In recent years, deep learning (DL) has been evaluated for medical image recognition showing outstanding capabilities in analyzing large amounts of image data and provides reliable classification results. We developed a multi-stage DL platform that automatically reads images of bone marrow smears, accurately segments cells, and subsequently predicts APL using image data only.
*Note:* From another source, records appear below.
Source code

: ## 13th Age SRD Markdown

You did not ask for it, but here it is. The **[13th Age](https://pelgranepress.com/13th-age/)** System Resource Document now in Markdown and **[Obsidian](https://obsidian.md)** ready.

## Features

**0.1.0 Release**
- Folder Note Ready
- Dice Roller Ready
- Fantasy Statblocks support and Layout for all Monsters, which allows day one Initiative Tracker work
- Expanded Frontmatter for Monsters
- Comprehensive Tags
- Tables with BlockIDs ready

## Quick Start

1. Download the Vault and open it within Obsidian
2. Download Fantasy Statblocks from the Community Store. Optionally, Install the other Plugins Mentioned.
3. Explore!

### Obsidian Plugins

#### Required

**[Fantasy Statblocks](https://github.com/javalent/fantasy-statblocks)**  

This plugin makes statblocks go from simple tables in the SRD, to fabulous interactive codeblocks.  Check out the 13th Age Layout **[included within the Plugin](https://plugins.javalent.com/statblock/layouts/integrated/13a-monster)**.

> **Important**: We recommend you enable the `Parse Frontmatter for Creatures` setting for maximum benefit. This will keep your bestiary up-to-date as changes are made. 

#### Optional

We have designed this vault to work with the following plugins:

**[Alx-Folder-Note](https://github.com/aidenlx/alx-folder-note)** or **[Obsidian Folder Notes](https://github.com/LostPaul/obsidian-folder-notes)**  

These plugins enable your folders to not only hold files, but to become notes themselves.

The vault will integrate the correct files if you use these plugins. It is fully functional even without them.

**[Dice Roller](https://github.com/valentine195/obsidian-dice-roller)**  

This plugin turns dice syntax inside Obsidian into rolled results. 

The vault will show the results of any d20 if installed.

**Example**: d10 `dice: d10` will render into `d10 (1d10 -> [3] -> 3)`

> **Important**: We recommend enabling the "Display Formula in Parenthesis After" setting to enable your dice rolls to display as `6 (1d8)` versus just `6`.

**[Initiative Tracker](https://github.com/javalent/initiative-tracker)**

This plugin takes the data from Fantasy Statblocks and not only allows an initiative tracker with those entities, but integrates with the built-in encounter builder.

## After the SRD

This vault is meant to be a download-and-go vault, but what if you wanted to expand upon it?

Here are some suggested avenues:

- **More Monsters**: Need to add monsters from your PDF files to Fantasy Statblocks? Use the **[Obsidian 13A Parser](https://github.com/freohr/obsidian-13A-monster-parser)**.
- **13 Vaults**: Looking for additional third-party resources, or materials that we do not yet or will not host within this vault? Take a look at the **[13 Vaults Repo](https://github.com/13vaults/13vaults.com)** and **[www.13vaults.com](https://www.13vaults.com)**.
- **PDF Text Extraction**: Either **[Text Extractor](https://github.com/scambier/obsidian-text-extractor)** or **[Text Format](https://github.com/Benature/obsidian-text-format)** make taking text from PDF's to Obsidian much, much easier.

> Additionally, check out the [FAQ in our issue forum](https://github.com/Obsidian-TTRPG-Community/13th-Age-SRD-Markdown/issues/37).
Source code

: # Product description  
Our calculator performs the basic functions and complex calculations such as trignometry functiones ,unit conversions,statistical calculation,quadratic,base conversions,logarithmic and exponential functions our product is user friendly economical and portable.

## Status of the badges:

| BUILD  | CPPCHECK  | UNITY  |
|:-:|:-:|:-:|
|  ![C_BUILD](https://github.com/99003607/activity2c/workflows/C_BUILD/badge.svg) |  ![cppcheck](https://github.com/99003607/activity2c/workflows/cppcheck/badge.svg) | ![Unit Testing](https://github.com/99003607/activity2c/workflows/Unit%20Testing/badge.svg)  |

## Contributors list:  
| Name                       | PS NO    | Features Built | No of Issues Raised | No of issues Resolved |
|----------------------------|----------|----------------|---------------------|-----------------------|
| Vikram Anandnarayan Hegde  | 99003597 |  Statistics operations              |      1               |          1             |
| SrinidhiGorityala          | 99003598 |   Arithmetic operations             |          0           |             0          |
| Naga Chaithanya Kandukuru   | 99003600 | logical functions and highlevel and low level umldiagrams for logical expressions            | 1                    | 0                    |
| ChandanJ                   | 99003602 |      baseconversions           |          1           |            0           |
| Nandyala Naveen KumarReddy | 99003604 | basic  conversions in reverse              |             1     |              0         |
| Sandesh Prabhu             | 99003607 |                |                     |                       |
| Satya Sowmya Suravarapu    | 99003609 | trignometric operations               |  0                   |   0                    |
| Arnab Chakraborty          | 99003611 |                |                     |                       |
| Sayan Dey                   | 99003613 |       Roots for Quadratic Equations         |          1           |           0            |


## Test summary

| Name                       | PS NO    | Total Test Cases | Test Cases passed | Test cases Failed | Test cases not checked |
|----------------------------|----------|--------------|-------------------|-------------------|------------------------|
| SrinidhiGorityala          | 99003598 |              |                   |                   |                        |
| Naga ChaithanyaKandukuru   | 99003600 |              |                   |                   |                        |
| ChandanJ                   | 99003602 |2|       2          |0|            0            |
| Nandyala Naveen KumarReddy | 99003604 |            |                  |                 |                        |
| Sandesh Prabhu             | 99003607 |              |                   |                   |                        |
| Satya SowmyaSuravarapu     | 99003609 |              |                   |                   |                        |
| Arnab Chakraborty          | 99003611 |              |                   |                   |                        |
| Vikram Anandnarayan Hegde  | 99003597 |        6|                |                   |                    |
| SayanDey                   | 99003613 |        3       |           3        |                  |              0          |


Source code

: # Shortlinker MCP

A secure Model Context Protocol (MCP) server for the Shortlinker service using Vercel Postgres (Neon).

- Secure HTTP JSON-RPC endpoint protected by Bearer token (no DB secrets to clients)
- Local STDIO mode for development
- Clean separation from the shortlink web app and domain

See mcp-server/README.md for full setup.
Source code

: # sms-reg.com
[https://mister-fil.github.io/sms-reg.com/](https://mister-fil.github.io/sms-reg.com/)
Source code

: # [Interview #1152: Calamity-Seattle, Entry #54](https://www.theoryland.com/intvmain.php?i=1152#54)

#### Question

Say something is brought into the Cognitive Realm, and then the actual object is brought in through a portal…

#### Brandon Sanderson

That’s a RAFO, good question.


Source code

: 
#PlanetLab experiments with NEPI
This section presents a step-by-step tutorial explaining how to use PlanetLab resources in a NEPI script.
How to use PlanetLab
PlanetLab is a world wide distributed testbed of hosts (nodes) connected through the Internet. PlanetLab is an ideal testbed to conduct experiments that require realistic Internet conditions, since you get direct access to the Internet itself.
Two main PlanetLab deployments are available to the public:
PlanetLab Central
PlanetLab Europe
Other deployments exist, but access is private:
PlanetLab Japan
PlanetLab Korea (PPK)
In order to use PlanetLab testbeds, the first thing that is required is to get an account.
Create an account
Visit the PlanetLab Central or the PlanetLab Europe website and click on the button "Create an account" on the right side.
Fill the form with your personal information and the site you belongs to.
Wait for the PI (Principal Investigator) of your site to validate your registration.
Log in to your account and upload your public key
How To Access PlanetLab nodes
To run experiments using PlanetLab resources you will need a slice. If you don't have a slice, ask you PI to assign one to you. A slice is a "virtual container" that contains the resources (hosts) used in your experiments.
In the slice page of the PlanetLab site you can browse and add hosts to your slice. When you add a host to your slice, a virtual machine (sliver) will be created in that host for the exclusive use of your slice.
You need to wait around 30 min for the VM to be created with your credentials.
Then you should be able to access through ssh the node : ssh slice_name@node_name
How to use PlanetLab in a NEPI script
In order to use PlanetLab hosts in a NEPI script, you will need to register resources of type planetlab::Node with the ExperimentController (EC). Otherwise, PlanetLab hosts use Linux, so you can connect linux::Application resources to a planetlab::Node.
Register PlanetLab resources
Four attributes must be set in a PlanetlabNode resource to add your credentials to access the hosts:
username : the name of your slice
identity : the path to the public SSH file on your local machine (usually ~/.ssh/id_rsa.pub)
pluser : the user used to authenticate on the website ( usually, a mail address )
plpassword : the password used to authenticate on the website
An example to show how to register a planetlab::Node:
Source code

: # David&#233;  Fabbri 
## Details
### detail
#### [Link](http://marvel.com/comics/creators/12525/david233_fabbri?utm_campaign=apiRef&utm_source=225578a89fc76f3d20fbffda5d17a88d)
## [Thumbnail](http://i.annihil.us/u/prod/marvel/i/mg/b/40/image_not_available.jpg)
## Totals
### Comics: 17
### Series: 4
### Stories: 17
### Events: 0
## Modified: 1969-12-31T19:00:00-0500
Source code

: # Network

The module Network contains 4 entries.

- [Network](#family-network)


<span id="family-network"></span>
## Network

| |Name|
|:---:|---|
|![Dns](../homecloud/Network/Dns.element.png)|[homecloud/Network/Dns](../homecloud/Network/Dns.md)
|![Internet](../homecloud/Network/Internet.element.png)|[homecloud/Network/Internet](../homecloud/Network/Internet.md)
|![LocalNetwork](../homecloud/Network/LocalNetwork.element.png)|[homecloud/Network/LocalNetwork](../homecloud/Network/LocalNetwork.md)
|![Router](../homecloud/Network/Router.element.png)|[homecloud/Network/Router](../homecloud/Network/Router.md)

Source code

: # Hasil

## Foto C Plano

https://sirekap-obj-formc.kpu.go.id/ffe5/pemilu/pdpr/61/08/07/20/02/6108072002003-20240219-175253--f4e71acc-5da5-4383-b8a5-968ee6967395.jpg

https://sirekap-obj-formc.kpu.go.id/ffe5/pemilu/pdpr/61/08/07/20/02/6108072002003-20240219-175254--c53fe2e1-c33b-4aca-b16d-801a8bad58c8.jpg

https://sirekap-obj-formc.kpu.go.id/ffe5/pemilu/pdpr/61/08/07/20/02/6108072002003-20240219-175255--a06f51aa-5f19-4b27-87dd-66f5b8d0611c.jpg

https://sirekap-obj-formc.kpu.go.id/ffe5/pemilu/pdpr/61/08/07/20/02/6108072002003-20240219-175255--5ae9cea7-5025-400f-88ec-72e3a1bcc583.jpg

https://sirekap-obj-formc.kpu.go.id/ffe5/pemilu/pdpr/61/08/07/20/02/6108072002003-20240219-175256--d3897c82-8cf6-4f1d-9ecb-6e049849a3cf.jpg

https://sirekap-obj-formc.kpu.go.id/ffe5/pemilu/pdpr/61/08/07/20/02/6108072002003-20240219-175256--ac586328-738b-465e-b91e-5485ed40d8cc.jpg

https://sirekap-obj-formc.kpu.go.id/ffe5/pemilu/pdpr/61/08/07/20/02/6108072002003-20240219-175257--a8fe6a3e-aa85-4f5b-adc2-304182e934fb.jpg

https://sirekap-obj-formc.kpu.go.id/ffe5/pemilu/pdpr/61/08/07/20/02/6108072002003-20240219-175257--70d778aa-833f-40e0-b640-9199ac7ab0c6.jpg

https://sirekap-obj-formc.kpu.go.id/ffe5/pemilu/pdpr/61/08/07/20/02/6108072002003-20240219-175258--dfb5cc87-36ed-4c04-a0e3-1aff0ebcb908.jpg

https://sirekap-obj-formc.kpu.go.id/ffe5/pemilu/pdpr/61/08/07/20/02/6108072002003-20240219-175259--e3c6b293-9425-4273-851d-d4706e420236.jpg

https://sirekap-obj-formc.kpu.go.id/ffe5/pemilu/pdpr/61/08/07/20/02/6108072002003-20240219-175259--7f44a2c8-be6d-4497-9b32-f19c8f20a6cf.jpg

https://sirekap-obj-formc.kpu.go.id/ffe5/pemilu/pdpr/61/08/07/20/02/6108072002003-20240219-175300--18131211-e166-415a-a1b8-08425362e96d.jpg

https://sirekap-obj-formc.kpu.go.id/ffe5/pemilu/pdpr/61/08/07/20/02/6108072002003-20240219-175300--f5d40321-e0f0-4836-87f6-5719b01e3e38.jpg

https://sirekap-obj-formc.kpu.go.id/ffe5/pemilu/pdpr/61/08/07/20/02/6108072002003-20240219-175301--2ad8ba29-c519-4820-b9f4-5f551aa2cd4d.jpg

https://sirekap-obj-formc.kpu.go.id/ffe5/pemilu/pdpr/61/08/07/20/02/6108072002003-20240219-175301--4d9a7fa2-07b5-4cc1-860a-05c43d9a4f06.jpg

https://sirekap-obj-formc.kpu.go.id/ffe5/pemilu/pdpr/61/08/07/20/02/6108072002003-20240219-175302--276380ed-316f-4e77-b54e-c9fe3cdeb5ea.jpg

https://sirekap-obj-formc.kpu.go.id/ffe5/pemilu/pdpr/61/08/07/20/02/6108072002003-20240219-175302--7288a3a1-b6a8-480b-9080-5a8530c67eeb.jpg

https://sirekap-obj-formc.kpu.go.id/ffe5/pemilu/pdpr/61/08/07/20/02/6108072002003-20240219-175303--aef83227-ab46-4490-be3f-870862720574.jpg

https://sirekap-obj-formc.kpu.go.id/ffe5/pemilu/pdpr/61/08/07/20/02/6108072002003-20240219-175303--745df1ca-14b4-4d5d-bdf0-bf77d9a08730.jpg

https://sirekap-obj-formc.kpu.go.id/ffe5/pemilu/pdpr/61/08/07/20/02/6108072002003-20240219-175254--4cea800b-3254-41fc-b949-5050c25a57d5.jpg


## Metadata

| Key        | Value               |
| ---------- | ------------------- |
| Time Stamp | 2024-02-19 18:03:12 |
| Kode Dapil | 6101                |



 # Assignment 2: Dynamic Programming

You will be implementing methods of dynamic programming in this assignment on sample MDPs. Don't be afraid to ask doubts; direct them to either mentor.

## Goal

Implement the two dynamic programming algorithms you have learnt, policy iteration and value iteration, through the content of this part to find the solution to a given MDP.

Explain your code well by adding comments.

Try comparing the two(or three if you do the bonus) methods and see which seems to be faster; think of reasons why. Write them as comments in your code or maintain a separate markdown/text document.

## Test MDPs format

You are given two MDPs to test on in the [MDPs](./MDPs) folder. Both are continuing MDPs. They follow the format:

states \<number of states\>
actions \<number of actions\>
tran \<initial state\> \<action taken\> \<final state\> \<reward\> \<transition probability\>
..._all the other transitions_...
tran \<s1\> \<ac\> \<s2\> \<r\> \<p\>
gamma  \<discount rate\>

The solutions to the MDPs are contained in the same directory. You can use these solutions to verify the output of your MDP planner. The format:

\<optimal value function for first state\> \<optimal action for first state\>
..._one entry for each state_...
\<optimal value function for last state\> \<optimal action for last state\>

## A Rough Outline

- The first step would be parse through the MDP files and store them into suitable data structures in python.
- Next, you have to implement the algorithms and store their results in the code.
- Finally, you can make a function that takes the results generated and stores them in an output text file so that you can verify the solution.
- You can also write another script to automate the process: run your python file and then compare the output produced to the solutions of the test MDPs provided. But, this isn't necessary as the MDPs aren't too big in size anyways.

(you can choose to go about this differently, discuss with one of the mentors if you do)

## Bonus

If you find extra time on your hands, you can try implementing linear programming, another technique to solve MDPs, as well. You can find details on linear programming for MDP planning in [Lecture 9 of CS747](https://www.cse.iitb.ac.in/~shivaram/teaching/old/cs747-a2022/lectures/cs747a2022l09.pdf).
We retrospectively identified 51 APL patients from previous multicenter trials and compared them to 1048 non-APL acute myeloid leukemia (AML) patients and 236 healthy bone marrow donor samples, respectively.

Results

Our DL platform segments bone marrow cells with a mean average precision and a mean average recall of both 0.97. Further, it achieves high accuracy in detecting APL by distinguishing between APL and non-APL AML as well as APL and healthy donors with an area under the receiver operating characteristic of 0.8575 and 0.9585, respectively, using visual image data only.

Conclusions

Our study underlines not only the feasibility of DL to detect distinct morphologies that accompany a cytogenetic aberration like t(15;17) in APL, but also shows the capability of DL to abstract information from a small medical data set, i. e. 51 APL patients, and infer correct predictions. This demonstrates the suitability of DL to assist in the diagnosis of rare cancer entities. As our DL platform predicts APL from bone marrow smear images alone, this may be used to diagnose APL in regions were molecular or cytogenetic subtyping is not routinely available and raise attention to suspected cases of APL for expert evaluation.

Supplementary Information

The online version contains supplementary material available at 10.1186/s12885-022-09307-8.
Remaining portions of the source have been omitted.